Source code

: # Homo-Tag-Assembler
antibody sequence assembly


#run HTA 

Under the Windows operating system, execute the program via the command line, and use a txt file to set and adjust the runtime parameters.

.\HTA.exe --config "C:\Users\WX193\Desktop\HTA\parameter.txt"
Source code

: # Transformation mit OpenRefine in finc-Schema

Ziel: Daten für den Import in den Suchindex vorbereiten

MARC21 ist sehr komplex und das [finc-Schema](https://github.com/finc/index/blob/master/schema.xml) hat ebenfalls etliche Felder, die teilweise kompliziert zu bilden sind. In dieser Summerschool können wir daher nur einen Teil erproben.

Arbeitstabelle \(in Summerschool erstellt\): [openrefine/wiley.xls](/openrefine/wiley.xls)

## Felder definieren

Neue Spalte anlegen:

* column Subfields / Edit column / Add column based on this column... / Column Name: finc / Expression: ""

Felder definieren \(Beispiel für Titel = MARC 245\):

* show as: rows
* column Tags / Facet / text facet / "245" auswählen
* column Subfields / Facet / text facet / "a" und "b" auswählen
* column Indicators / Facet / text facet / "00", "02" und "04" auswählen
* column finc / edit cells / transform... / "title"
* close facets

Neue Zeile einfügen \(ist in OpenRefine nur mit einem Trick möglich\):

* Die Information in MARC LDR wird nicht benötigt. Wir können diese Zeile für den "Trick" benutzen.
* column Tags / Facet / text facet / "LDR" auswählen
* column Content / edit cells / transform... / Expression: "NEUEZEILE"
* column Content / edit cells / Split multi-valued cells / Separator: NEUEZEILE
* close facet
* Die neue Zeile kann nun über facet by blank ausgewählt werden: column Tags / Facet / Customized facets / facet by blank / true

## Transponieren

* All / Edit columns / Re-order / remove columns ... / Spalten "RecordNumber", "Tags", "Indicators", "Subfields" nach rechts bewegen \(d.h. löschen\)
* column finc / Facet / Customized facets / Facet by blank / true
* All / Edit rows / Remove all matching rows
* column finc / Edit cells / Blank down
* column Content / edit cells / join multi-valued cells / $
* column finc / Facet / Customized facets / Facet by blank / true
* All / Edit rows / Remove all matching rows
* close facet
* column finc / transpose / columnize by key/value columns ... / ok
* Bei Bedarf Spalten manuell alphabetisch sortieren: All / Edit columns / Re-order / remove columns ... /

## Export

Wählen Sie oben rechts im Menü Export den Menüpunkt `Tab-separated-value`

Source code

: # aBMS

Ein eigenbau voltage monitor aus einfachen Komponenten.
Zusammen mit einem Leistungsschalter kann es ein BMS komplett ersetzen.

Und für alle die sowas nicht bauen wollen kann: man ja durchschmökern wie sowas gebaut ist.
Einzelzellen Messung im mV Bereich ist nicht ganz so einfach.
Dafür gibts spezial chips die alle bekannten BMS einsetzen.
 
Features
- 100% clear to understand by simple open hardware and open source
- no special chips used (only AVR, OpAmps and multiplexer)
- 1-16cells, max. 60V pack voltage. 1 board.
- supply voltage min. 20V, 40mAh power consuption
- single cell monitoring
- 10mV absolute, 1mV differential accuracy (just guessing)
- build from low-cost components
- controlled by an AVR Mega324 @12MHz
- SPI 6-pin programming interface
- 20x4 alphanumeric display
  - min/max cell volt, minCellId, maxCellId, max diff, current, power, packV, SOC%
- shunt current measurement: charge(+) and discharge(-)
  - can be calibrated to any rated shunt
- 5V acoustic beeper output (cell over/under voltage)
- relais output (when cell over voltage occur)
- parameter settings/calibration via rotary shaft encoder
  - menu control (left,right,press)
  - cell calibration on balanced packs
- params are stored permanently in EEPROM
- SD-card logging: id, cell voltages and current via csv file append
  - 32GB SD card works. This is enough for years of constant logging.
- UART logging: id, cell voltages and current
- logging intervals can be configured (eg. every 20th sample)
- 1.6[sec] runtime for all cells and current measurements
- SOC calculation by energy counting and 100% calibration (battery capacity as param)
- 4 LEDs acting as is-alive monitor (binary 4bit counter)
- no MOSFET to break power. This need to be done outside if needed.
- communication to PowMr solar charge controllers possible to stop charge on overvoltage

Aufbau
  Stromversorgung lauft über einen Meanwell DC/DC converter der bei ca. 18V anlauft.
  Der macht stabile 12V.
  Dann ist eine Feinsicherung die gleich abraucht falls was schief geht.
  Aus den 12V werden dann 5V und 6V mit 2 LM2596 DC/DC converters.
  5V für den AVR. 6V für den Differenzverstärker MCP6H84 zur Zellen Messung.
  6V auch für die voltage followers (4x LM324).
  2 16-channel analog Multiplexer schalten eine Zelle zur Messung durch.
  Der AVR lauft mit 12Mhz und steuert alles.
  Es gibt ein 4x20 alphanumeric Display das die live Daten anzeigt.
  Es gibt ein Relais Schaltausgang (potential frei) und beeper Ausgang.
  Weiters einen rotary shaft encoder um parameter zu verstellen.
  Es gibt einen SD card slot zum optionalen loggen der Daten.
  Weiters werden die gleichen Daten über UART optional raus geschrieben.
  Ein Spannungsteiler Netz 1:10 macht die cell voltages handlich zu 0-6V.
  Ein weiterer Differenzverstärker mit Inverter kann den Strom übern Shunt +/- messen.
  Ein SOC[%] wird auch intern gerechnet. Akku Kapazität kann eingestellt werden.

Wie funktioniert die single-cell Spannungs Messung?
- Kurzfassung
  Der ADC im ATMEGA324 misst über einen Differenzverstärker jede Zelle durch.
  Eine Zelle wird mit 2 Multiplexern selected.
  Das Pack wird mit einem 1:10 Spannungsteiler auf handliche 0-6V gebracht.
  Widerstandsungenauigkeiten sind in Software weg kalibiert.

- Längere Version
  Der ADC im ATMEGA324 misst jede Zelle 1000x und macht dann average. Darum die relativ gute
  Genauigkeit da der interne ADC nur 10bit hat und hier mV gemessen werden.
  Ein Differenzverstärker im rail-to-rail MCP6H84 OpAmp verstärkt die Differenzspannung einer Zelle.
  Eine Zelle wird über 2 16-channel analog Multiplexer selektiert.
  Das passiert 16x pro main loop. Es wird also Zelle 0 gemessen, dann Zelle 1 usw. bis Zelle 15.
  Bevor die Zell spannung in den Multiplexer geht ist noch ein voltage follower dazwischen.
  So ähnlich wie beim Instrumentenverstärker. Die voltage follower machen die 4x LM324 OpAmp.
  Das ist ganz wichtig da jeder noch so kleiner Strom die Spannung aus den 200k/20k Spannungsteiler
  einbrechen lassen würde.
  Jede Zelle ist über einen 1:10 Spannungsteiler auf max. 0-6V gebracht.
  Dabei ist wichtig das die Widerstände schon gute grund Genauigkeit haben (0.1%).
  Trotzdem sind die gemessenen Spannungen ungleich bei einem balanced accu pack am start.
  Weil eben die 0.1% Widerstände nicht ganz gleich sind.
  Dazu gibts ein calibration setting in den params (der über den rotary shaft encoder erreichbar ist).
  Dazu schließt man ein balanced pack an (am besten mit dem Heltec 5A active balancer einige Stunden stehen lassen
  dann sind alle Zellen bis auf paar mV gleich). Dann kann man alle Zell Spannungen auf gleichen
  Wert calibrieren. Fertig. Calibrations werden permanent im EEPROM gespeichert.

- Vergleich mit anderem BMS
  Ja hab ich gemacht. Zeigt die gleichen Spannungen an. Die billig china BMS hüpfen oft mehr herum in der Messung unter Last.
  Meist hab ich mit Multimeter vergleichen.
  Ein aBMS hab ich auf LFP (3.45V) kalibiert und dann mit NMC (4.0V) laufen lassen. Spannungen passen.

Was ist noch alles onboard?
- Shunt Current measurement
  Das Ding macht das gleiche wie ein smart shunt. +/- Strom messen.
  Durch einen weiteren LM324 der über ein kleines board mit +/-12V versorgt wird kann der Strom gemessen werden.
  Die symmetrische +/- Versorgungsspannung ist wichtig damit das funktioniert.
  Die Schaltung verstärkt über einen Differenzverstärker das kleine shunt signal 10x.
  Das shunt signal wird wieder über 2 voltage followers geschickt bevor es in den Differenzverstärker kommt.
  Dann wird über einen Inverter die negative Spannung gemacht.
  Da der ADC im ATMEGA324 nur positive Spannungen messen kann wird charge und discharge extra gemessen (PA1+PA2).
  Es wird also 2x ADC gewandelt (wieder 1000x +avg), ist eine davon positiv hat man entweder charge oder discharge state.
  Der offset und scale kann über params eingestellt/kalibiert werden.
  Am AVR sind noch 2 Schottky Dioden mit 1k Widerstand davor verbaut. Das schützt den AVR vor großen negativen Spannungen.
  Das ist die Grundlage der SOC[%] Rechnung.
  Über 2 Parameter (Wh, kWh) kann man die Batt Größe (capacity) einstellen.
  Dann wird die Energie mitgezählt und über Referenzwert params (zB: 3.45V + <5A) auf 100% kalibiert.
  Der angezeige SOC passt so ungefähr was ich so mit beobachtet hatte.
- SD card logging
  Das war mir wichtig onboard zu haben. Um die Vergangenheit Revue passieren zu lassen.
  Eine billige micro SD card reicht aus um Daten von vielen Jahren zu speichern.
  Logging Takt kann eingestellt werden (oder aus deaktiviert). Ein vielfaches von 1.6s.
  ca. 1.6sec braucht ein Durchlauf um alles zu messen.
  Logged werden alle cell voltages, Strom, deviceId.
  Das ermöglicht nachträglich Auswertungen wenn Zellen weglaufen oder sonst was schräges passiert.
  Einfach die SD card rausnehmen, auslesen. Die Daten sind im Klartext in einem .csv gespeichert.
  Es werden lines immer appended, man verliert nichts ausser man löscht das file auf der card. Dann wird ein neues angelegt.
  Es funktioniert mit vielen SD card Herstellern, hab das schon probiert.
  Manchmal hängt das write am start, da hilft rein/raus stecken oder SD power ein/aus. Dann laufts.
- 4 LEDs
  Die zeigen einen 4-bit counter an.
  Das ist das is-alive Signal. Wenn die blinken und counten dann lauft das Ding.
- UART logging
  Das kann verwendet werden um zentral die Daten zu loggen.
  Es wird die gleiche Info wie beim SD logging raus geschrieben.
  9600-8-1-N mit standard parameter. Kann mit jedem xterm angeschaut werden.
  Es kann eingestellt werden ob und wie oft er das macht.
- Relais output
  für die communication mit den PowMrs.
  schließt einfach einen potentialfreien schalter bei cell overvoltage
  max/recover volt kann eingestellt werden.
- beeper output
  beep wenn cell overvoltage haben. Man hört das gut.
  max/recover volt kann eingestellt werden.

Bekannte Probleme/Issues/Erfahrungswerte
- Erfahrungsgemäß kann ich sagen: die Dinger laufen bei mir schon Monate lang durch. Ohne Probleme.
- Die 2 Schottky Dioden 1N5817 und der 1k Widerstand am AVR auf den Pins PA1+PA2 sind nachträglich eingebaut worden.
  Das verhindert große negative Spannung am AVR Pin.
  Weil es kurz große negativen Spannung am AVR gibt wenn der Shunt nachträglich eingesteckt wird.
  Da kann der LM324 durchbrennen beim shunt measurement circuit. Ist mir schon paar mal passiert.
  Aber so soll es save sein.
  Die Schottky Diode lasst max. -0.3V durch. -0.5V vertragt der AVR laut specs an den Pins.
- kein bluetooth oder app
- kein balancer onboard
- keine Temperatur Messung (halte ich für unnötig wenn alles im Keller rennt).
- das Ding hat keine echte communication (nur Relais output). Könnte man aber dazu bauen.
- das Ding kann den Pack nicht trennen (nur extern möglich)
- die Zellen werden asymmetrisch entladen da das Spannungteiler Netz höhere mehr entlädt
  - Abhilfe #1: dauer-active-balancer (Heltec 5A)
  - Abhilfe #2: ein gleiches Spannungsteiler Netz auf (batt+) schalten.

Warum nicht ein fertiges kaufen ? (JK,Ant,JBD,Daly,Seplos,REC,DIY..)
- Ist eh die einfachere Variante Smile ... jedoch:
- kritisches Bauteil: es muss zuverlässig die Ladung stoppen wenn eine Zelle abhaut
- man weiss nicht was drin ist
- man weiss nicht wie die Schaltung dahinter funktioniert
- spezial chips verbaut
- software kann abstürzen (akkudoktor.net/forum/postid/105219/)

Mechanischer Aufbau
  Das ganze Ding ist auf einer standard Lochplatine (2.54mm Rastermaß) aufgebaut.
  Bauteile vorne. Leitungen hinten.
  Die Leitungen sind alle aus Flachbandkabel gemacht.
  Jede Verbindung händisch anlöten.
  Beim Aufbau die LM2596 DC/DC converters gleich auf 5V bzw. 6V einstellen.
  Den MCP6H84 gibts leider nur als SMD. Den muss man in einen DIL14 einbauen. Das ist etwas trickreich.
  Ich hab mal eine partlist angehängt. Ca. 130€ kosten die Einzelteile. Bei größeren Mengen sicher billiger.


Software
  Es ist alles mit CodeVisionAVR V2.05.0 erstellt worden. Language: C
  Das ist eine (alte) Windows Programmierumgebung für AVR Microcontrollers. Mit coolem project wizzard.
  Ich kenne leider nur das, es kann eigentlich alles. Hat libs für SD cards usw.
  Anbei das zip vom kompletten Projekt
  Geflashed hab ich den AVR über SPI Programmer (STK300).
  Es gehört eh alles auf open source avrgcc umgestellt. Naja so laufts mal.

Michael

------------------------

_What is being asked:_ Above are the entries. Copy exactly the part that opens with the line containing "Genauigkeit da der" and closes with the line containing "Dabei ist wichtig", and no more.

_Result for this task:_
  Genauigkeit da der interne ADC nur 10bit hat und hier mV gemessen werden.
  Ein Differenzverstärker im rail-to-rail MCP6H84 OpAmp verstärkt die Differenzspannung einer Zelle.
  Eine Zelle wird über 2 16-channel analog Multiplexer selektiert.
  Das passiert 16x pro main loop. Es wird also Zelle 0 gemessen, dann Zelle 1 usw. bis Zelle 15.
  Bevor die Zell spannung in den Multiplexer geht ist noch ein voltage follower dazwischen.
  So ähnlich wie beim Instrumentenverstärker. Die voltage follower machen die 4x LM324 OpAmp.
  Das ist ganz wichtig da jeder noch so kleiner Strom die Spannung aus den 200k/20k Spannungsteiler
  einbrechen lassen würde.
  Jede Zelle ist über einen 1:10 Spannungsteiler auf max. 0-6V gebracht.
  Dabei ist wichtig das die Widerstände schon gute grund Genauigkeit haben (0.1%).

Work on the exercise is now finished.